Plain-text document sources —
··········

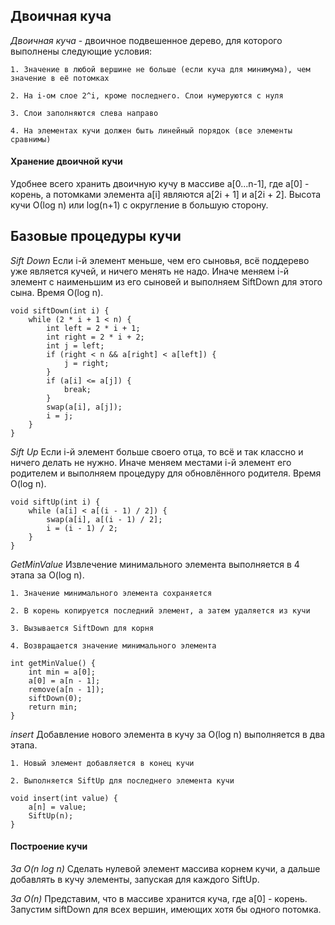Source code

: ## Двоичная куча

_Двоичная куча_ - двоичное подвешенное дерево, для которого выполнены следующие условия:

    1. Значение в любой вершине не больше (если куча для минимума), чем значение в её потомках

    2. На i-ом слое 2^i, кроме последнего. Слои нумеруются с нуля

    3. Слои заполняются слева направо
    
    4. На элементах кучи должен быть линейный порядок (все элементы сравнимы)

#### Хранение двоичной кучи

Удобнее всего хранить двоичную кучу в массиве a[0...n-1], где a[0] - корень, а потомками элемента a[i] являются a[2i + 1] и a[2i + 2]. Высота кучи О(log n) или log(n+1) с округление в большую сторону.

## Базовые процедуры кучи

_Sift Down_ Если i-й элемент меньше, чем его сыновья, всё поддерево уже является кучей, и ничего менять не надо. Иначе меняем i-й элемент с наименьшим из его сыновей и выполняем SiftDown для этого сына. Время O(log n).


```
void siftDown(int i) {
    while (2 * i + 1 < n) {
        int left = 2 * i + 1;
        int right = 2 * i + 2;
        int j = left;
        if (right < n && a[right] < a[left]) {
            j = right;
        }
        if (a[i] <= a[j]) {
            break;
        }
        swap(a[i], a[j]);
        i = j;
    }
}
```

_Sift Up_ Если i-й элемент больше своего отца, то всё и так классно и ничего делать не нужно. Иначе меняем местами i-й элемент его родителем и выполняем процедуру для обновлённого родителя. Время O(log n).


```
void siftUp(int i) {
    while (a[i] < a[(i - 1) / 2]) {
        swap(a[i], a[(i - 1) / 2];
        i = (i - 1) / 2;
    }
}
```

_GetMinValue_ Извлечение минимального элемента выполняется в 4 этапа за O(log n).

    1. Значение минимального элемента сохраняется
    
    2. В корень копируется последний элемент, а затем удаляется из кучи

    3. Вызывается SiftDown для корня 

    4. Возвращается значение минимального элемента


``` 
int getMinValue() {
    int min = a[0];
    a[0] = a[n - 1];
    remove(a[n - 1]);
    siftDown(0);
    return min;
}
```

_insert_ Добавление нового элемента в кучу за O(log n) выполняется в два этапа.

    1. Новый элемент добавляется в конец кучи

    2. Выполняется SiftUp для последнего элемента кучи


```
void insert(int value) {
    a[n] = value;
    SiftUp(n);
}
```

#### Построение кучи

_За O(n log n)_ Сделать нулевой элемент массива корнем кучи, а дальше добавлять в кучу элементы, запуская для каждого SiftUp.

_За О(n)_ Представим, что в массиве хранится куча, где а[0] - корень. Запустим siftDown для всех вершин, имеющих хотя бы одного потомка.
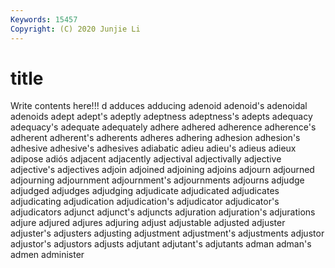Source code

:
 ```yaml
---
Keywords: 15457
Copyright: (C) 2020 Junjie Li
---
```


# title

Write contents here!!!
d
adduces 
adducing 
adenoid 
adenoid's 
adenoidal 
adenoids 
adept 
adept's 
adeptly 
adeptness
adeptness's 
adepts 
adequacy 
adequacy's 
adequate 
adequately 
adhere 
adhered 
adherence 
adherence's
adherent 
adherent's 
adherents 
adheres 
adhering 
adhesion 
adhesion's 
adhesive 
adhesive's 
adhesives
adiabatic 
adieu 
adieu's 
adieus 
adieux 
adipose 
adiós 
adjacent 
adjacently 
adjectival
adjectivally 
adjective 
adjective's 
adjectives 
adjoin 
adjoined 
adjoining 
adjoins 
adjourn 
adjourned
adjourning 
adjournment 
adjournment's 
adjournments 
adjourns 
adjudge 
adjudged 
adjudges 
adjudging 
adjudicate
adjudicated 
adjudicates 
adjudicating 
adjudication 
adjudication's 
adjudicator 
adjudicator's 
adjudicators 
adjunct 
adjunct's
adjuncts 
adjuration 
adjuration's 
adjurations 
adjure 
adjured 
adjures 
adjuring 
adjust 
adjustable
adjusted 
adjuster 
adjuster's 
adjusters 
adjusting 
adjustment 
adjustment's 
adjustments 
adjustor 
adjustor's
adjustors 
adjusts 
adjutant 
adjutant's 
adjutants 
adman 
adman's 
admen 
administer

··········

What needs to be done —
Return all of the data exactly as written, and drop the pictures.

Task result —
Source code

: ## Двоичная куча

_Двоичная куча_ - двоичное подвешенное дерево, для которого выполнены следующие условия:

    1. Значение в любой вершине не больше (если куча для минимума), чем значение в её потомках

    2. На i-ом слое 2^i, кроме последнего. Слои нумеруются с нуля

    3. Слои заполняются слева направо
    
    4. На элементах кучи должен быть линейный порядок (все элементы сравнимы)

#### Хранение двоичной кучи

Удобнее всего хранить двоичную кучу в массиве a[0...n-1], где a[0] - корень, а потомками элемента a[i] являются a[2i + 1] и a[2i + 2]. Высота кучи О(log n) или log(n+1) с округление в большую сторону.

## Базовые процедуры кучи

_Sift Down_ Если i-й элемент меньше, чем его сыновья, всё поддерево уже является кучей, и ничего менять не надо. Иначе меняем i-й элемент с наименьшим из его сыновей и выполняем SiftDown для этого сына. Время O(log n).


```
void siftDown(int i) {
    while (2 * i + 1 < n) {
        int left = 2 * i + 1;
        int right = 2 * i + 2;
        int j = left;
        if (right < n && a[right] < a[left]) {
            j = right;
        }
        if (a[i] <= a[j]) {
            break;
        }
        swap(a[i], a[j]);
        i = j;
    }
}
```

_Sift Up_ Если i-й элемент больше своего отца, то всё и так классно и ничего делать не нужно. Иначе меняем местами i-й элемент его родителем и выполняем процедуру для обновлённого родителя. Время O(log n).


```
void siftUp(int i) {
    while (a[i] < a[(i - 1) / 2]) {
        swap(a[i], a[(i - 1) / 2];
        i = (i - 1) / 2;
    }
}
```

_GetMinValue_ Извлечение минимального элемента выполняется в 4 этапа за O(log n).

    1. Значение минимального элемента сохраняется
    
    2. В корень копируется последний элемент, а затем удаляется из кучи

    3. Вызывается SiftDown для корня 

    4. Возвращается значение минимального элемента


``` 
int getMinValue() {
    int min = a[0];
    a[0] = a[n - 1];
    remove(a[n - 1]);
    siftDown(0);
    return min;
}
```

_insert_ Добавление нового элемента в кучу за O(log n) выполняется в два этапа.

    1. Новый элемент добавляется в конец кучи

    2. Выполняется SiftUp для последнего элемента кучи


```
void insert(int value) {
    a[n] = value;
    SiftUp(n);
}
```

#### Построение кучи

_За O(n log n)_ Сделать нулевой элемент массива корнем кучи, а дальше добавлять в кучу элементы, запуская для каждого SiftUp.

_За О(n)_ Представим, что в массиве хранится куча, где а[0] - корень. Запустим siftDown для всех вершин, имеющих хотя бы одного потомка.
Source code

:
 ```yaml
---
Keywords: 15457
Copyright: (C) 2020 Junjie Li
---
```


# title

Write contents here!!!
d
adduces 
adducing 
adenoid 
adenoid's 
adenoidal 
adenoids 
adept 
adept's 
adeptly 
adeptness
adeptness's 
adepts 
adequacy 
adequacy's 
adequate 
adequately 
adhere 
adhered 
adherence 
adherence's
adherent 
adherent's 
adherents 
adheres 
adhering 
adhesion 
adhesion's 
adhesive 
adhesive's 
adhesives
adiabatic 
adieu 
adieu's 
adieus 
adieux 
adipose 
adiós 
adjacent 
adjacently 
adjectival
adjectivally 
adjective 
adjective's 
adjectives 
adjoin 
adjoined 
adjoining 
adjoins 
adjourn 
adjourned
adjourning 
adjournment 
adjournment's 
adjournments 
adjourns 
adjudge 
adjudged 
adjudges 
adjudging 
adjudicate
adjudicated 
adjudicates 
adjudicating 
adjudication 
adjudication's 
adjudicator 
adjudicator's 
adjudicators 
adjunct 
adjunct's
adjuncts 
adjuration 
adjuration's 
adjurations 
adjure 
adjured 
adjures 
adjuring 
adjust 
adjustable
adjusted 
adjuster 
adjuster's 
adjusters 
adjusting 
adjustment 
adjustment's 
adjustments 
adjustor 
adjustor's
adjustors 
adjusts 
adjutant 
adjutant's 
adjutants 
adman 
adman's 
admen 
administer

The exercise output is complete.